### WHAT TO WORK ON:
Which lines in the data below contain the word "GUID类型"? Pull each of them out.
SUPPLIED RECORDS Block Start
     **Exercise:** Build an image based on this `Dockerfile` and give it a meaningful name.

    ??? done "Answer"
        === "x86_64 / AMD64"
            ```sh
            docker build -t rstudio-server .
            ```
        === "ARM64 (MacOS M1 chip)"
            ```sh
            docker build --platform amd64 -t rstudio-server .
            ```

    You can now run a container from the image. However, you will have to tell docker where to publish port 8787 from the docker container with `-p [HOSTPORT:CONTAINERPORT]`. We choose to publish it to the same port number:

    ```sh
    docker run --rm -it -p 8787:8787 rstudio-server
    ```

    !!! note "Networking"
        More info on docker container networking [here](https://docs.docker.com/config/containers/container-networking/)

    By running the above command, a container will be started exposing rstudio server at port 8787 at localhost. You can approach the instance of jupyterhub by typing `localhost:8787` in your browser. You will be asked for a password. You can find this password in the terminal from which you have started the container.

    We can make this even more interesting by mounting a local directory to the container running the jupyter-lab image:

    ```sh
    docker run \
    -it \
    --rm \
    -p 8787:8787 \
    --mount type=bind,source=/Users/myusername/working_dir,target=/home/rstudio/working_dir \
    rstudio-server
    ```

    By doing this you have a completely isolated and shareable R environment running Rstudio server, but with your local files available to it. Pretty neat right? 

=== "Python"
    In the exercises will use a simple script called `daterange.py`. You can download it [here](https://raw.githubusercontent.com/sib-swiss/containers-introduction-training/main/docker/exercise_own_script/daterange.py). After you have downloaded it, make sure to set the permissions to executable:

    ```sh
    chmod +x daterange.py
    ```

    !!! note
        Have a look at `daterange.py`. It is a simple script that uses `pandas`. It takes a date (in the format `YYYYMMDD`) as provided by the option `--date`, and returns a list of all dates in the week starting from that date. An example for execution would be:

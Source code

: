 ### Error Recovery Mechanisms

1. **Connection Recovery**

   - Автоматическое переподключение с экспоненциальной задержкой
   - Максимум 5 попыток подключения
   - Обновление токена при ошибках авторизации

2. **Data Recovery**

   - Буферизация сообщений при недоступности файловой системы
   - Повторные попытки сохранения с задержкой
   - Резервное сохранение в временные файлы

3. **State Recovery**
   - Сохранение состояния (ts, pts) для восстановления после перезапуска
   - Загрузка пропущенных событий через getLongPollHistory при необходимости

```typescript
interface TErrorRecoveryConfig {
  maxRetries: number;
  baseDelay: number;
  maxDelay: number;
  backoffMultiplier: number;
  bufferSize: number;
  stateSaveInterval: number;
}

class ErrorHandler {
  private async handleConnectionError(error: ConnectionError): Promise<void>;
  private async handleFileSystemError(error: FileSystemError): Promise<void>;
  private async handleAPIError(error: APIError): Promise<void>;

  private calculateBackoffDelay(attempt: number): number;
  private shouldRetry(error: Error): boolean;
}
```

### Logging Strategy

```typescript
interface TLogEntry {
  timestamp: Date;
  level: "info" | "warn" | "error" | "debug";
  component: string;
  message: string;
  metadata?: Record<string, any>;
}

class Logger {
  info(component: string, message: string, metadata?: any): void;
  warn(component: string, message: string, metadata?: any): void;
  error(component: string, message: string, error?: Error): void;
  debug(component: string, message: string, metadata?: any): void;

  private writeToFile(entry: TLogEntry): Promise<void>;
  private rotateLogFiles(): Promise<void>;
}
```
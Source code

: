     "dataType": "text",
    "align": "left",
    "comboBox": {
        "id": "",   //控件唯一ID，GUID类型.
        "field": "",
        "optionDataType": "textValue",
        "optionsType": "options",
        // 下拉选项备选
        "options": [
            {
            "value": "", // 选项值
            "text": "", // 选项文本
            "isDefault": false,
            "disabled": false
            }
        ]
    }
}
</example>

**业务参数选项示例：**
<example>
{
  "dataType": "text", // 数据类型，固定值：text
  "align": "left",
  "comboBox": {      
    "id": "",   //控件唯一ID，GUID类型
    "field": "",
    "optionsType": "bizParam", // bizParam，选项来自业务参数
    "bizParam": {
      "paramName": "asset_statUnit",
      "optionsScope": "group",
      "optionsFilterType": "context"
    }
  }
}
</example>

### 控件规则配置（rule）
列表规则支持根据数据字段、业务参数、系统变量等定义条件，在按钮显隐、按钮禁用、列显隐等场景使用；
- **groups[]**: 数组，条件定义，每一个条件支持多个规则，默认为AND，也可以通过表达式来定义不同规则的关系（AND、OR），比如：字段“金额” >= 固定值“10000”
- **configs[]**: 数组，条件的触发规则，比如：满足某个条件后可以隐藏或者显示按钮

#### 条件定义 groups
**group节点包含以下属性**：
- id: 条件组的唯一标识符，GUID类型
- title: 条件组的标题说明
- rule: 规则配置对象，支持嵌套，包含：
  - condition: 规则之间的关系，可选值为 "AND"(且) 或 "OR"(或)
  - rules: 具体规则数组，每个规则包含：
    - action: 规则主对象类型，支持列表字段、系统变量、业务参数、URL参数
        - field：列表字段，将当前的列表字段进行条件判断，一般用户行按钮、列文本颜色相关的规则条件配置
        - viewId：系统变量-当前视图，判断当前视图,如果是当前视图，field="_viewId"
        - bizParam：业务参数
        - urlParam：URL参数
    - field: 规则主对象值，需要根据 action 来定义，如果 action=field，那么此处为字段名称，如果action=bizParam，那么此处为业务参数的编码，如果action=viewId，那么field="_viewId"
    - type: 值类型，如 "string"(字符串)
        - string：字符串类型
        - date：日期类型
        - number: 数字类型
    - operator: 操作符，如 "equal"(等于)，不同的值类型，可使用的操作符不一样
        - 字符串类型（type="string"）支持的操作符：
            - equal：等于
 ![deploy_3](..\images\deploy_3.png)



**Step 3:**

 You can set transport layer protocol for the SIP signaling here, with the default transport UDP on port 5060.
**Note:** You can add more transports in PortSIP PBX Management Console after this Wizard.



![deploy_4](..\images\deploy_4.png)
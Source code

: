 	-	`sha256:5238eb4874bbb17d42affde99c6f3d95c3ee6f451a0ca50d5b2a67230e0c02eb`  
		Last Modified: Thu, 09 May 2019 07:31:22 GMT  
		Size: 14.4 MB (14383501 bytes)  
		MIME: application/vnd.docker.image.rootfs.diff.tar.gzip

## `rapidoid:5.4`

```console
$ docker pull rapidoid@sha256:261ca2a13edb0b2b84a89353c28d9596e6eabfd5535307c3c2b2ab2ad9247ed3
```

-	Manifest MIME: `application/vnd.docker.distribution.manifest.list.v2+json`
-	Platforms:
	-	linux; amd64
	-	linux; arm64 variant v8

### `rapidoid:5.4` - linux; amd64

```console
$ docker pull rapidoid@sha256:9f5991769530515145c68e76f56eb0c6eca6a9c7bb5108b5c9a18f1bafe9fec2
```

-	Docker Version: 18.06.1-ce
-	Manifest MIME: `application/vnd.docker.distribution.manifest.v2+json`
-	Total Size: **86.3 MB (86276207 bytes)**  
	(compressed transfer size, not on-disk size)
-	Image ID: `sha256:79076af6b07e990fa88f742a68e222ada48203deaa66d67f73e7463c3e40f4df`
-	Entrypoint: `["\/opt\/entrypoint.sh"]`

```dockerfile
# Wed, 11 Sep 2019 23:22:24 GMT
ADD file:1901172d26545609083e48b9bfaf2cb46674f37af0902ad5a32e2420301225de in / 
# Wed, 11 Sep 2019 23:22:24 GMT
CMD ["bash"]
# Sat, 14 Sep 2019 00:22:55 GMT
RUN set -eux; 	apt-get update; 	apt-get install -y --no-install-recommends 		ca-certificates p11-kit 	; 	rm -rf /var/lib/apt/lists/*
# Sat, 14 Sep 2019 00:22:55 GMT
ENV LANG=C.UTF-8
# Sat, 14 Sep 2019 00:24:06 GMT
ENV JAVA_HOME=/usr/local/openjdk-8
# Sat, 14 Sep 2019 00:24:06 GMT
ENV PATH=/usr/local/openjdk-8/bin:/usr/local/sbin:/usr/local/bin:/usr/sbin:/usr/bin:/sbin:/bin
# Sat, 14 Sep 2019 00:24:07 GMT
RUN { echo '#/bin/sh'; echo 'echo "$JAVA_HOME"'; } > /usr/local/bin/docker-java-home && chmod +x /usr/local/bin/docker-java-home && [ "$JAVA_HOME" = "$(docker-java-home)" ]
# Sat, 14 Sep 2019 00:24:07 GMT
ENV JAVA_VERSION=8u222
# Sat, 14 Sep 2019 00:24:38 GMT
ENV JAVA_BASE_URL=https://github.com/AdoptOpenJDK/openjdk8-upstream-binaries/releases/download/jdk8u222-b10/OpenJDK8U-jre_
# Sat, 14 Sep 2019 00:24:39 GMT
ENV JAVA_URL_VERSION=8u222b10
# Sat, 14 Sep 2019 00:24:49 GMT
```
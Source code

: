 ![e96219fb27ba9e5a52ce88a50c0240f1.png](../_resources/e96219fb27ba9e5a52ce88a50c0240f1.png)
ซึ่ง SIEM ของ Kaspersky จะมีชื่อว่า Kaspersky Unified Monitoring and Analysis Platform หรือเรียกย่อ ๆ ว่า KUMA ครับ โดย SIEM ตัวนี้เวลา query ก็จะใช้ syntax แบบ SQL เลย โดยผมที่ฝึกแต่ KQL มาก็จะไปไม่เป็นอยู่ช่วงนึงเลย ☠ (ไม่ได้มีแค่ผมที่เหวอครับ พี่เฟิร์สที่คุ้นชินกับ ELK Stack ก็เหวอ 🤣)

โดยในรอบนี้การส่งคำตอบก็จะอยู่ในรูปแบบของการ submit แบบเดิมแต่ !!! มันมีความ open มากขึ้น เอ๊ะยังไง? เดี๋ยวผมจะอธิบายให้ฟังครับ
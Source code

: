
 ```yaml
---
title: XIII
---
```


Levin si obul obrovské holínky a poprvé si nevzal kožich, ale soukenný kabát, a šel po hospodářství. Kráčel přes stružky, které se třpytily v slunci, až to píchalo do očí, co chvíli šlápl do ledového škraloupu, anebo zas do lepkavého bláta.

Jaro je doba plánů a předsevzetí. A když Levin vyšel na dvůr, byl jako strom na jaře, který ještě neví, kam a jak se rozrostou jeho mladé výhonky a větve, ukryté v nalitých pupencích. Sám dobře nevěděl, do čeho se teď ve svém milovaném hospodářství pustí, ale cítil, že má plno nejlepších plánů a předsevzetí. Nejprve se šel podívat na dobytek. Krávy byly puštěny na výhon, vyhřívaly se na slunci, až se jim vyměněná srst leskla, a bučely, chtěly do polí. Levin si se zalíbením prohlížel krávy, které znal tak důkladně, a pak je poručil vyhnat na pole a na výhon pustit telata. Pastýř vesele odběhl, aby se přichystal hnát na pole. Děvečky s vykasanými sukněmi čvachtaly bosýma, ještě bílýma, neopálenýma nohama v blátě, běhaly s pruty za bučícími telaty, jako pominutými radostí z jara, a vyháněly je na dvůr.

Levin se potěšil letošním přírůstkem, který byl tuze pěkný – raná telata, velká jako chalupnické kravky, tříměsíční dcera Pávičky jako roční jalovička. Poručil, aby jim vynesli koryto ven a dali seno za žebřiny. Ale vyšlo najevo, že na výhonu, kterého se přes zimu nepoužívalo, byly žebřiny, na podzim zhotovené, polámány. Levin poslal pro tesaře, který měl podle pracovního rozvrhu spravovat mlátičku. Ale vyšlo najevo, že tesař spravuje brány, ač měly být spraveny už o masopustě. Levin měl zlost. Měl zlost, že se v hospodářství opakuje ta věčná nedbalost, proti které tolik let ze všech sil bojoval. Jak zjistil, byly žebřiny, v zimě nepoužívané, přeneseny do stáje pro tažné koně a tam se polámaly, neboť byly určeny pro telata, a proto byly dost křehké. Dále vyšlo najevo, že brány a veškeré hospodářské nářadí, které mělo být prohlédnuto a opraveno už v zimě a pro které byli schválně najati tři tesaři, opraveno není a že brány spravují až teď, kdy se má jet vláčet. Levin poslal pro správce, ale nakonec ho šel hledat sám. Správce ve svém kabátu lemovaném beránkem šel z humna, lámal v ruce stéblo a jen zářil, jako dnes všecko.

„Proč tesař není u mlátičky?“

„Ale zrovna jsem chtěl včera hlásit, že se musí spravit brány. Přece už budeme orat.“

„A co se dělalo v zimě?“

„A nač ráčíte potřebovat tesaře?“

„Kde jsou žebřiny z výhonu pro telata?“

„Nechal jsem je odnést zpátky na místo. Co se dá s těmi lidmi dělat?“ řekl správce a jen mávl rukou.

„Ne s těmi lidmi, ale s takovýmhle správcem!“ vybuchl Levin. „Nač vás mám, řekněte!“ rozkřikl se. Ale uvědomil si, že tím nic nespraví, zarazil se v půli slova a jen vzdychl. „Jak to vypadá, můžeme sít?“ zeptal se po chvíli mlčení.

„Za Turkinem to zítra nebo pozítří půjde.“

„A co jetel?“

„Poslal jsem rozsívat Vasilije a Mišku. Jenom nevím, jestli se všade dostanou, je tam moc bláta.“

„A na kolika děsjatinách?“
SUPPLIED RECORDS Block End
### FINAL ANSWER:
        "id": "",   //控件唯一ID，GUID类型.
    "id": "",   //控件唯一ID，GUID类型
- id: 条件组的唯一标识符，GUID类型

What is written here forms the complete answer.